Mundane day is back. And joyously! No noise pollution courtesy of the city parents, and the gym was delightfully sparse. The podcast was another episode of the CBC’s “Best of Ideas” series on secularity and it was quite good, finally getting around to the advancements in society being directly the result of increasing secularity and the inherent controlling nature of organized religion. And the evil (?) of fundamentalism. There was even a bit of humor about the latter which is rather refreshing for one who lives in the religionist pig pen of the old Confederacy. They even talked about how the obsession with end times is a direct fallout of reconstruction.
On a more intriguing azimuth I ran across an article [Link] about the half-century anniversary of the beginnings of the study of chaotic behavior.
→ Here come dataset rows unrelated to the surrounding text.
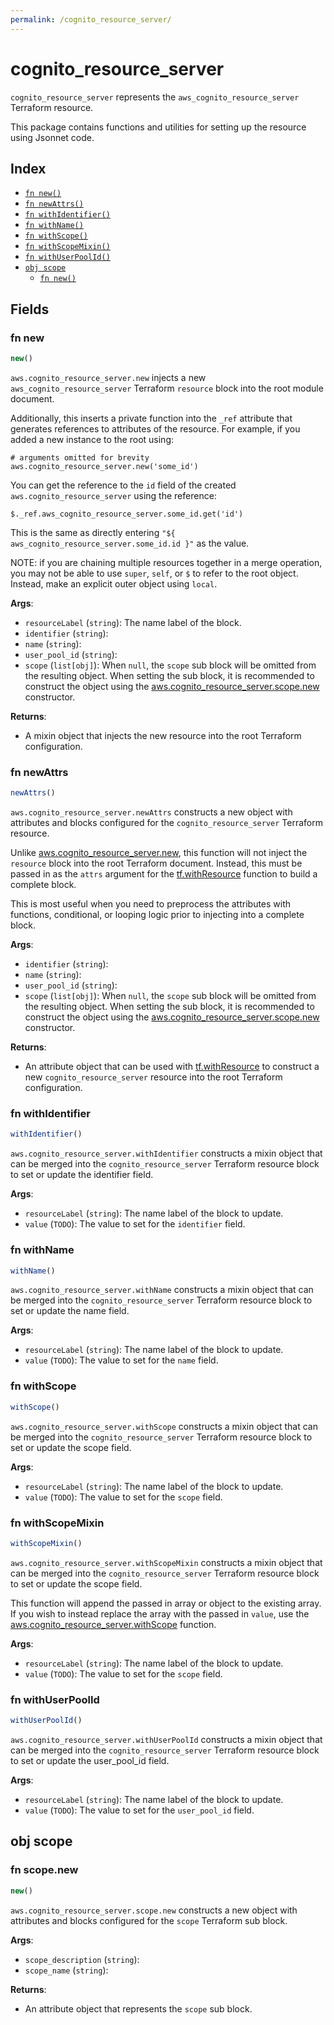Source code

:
 ```yaml
---
permalink: /cognito_resource_server/
---
```


# cognito_resource_server

`cognito_resource_server` represents the `aws_cognito_resource_server` Terraform resource.



This package contains functions and utilities for setting up the resource using Jsonnet code.


## Index

* [`fn new()`](#fn-new)
* [`fn newAttrs()`](#fn-newattrs)
* [`fn withIdentifier()`](#fn-withidentifier)
* [`fn withName()`](#fn-withname)
* [`fn withScope()`](#fn-withscope)
* [`fn withScopeMixin()`](#fn-withscopemixin)
* [`fn withUserPoolId()`](#fn-withuserpoolid)
* [`obj scope`](#obj-scope)
  * [`fn new()`](#fn-scopenew)

## Fields

### fn new

```ts
new()
```


`aws.cognito_resource_server.new` injects a new `aws_cognito_resource_server` Terraform `resource`
block into the root module document.

Additionally, this inserts a private function into the `_ref` attribute that generates references to attributes of the
resource. For example, if you added a new instance to the root using:

    # arguments omitted for brevity
    aws.cognito_resource_server.new('some_id')

You can get the reference to the `id` field of the created `aws.cognito_resource_server` using the reference:

    $._ref.aws_cognito_resource_server.some_id.get('id')

This is the same as directly entering `"${ aws_cognito_resource_server.some_id.id }"` as the value.

NOTE: if you are chaining multiple resources together in a merge operation, you may not be able to use `super`, `self`,
or `$` to refer to the root object. Instead, make an explicit outer object using `local`.

**Args**:
  - `resourceLabel` (`string`): The name label of the block.
  - `identifier` (`string`): 
  - `name` (`string`): 
  - `user_pool_id` (`string`): 
  - `scope` (`list[obj]`):  When `null`, the `scope` sub block will be omitted from the resulting object. When setting the sub block, it is recommended to construct the object using the [aws.cognito_resource_server.scope.new](#fn-cognitoresourceserverscopenew) constructor.

**Returns**:
- A mixin object that injects the new resource into the root Terraform configuration.


### fn newAttrs

```ts
newAttrs()
```


`aws.cognito_resource_server.newAttrs` constructs a new object with attributes and blocks configured for the `cognito_resource_server`
Terraform resource.

Unlike [aws.cognito_resource_server.new](#fn-cognitoresourceservernew), this function will not inject the `resource`
block into the root Terraform document. Instead, this must be passed in as the `attrs` argument for the
[tf.withResource](https://github.com/tf-libsonnet/core/tree/main/docs#fn-withresource) function to build a complete block.

This is most useful when you need to preprocess the attributes with functions, conditional, or looping logic prior to
injecting into a complete block.

**Args**:
  - `identifier` (`string`): 
  - `name` (`string`): 
  - `user_pool_id` (`string`): 
  - `scope` (`list[obj]`):  When `null`, the `scope` sub block will be omitted from the resulting object. When setting the sub block, it is recommended to construct the object using the [aws.cognito_resource_server.scope.new](#fn-cognitoresourceserverscopenew) constructor.

**Returns**:
  - An attribute object that can be used with [tf.withResource](https://github.com/tf-libsonnet/core/tree/main/docs#fn-withresource) to construct a new `cognito_resource_server` resource into the root Terraform configuration.


### fn withIdentifier

```ts
withIdentifier()
```

`aws.cognito_resource_server.withIdentifier` constructs a mixin object that can be merged into the `cognito_resource_server`
Terraform resource block to set or update the identifier field.



**Args**:
  - `resourceLabel` (`string`): The name label of the block to update.
  - `value` (`TODO`): The value to set for the `identifier` field.


### fn withName

```ts
withName()
```

`aws.cognito_resource_server.withName` constructs a mixin object that can be merged into the `cognito_resource_server`
Terraform resource block to set or update the name field.



**Args**:
  - `resourceLabel` (`string`): The name label of the block to update.
  - `value` (`TODO`): The value to set for the `name` field.


### fn withScope

```ts
withScope()
```

`aws.cognito_resource_server.withScope` constructs a mixin object that can be merged into the `cognito_resource_server`
Terraform resource block to set or update the scope field.



**Args**:
  - `resourceLabel` (`string`): The name label of the block to update.
  - `value` (`TODO`): The value to set for the `scope` field.


### fn withScopeMixin

```ts
withScopeMixin()
```

`aws.cognito_resource_server.withScopeMixin` constructs a mixin object that can be merged into the `cognito_resource_server`
Terraform resource block to set or update the scope field.

This function will append the passed in array or object to the existing array. If you wish
to instead replace the array with the passed in `value`, use the [aws.cognito_resource_server.withScope](TODO)
function.


**Args**:
  - `resourceLabel` (`string`): The name label of the block to update.
  - `value` (`TODO`): The value to set for the `scope` field.


### fn withUserPoolId

```ts
withUserPoolId()
```

`aws.cognito_resource_server.withUserPoolId` constructs a mixin object that can be merged into the `cognito_resource_server`
Terraform resource block to set or update the user_pool_id field.



**Args**:
  - `resourceLabel` (`string`): The name label of the block to update.
  - `value` (`TODO`): The value to set for the `user_pool_id` field.


## obj scope



### fn scope.new

```ts
new()
```


`aws.cognito_resource_server.scope.new` constructs a new object with attributes and blocks configured for the `scope`
Terraform sub block.



**Args**:
  - `scope_description` (`string`): 
  - `scope_name` (`string`): 

**Returns**:
  - An attribute object that represents the `scope` sub block.
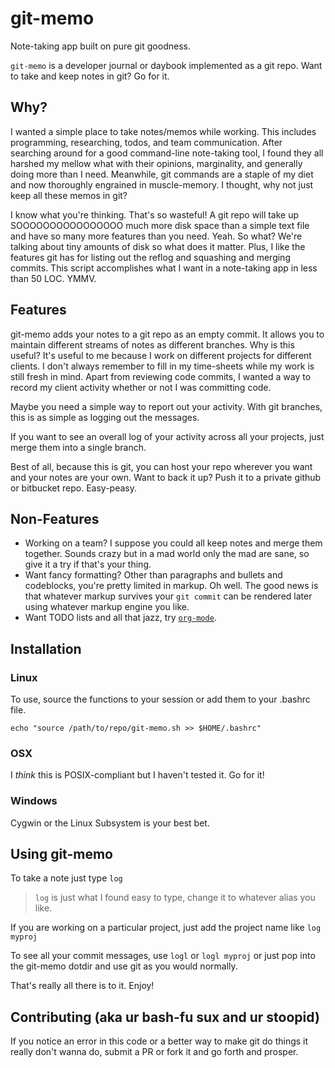 # git-memo 

Note-taking app built on pure git goodness.

`git-memo` is a developer journal or daybook implemented as a git repo. Want to take and keep notes in git? Go for it.

## Why?

I wanted a simple place to take notes/memos while working. This includes programming, researching, todos, and team communication. After searching around for a good command-line note-taking tool, I found they all harshed my mellow what with their opinions, marginality, and generally doing more than I need. Meanwhile, git commands are a staple of my diet and now thoroughly engrained in muscle-memory. I thought, why not just keep all these memos in git?

I know what you're thinking. That's so wasteful! A git repo will take up SOOOOOOOOOOOOOOOO much more disk space than a simple text file and have so many more features than you need. Yeah. So what? We're talking about tiny amounts of disk so what does it matter. Plus, I like the features git has for listing out the reflog and squashing and merging commits. This script accomplishes what I want in a note-taking app in less than 50 LOC. YMMV.

## Features
git-memo adds your notes to a git repo as an empty commit. It allows you to maintain different streams of notes as different branches. Why is this useful? It's useful to me because I work on different projects for different clients. I don't always remember to fill in my time-sheets while my work is still fresh in mind. Apart from reviewing code commits, I wanted a way to record my client activity whether or not I was committing code.

Maybe you need a simple way to report out your activity. With git branches, this is as simple as logging out the messages.

If you want to see an overall log of your activity across all your projects, just merge them into a single branch.

Best of all, because this is git, you can host your repo wherever you want and your notes are your own. Want to back it up? Push it to a private github or bitbucket repo. Easy-peasy.

## Non-Features
- Working on a team? I suppose you could all keep notes and merge them together. Sounds crazy but in a mad world only the mad are sane, so give it a try if that's your thing.
- Want fancy formatting? Other than paragraphs and bullets and codeblocks, you're pretty limited in markup. Oh well. The good news is that whatever markup survives your `git commit` can be rendered later using whatever markup engine you like.
- Want TODO lists and all that jazz, try [`org-mode`](https://orgmode.org/).

## Installation

### Linux
To use, source the functions to your session or add them to your .bashrc file.

```
echo "source /path/to/repo/git-memo.sh >> $HOME/.bashrc"
```

### OSX
I *think* this is POSIX-compliant but I haven't tested it. Go for it!

### Windows
Cygwin or the Linux Subsystem is your best bet.

## Using git-memo

To take a note just type `log`

> `log` is just what I found easy to type, change it to whatever alias you like.

If you are working on a particular project, just add the project name like `log myproj`

To see all your commit messages, use `logl` or `logl myproj` or just pop into the git-memo dotdir and use git as you would normally.

That's really all there is to it. Enjoy!

## Contributing (aka ur bash-fu sux and ur stoopid)

If you notice an error in this code or a better way to make git do things it really don't wanna do, submit a PR or fork it and go forth and prosper.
Unlike James Glick and others I am not quite comfortable with calling it Chaos since the origin of the term is non-STEM. I also had to reflect that much of the original maths development, especially with the classic logistic differential equation, was simply bad maths. That was always a problem for me, on the one hand the finite difference maths types talking about error propagation and instabilities of too large a step size and the chaotic behavior folks talking about BOOM! behavior at step sizes far beyond the stable. Why, I wondered, couldn’t they get their stories straight?
Also intriguing is an article [Link] about an academic study that indicates human intelligence has decreased since the reign of Victoria. This is another brick in the wall that suggests that technology makes us stupid. Not that we didn’t know that, but it is nice to have it made sorta official.
Now we just have to wait for the politician to pass legislation that makes it illegal for us to not be stupid.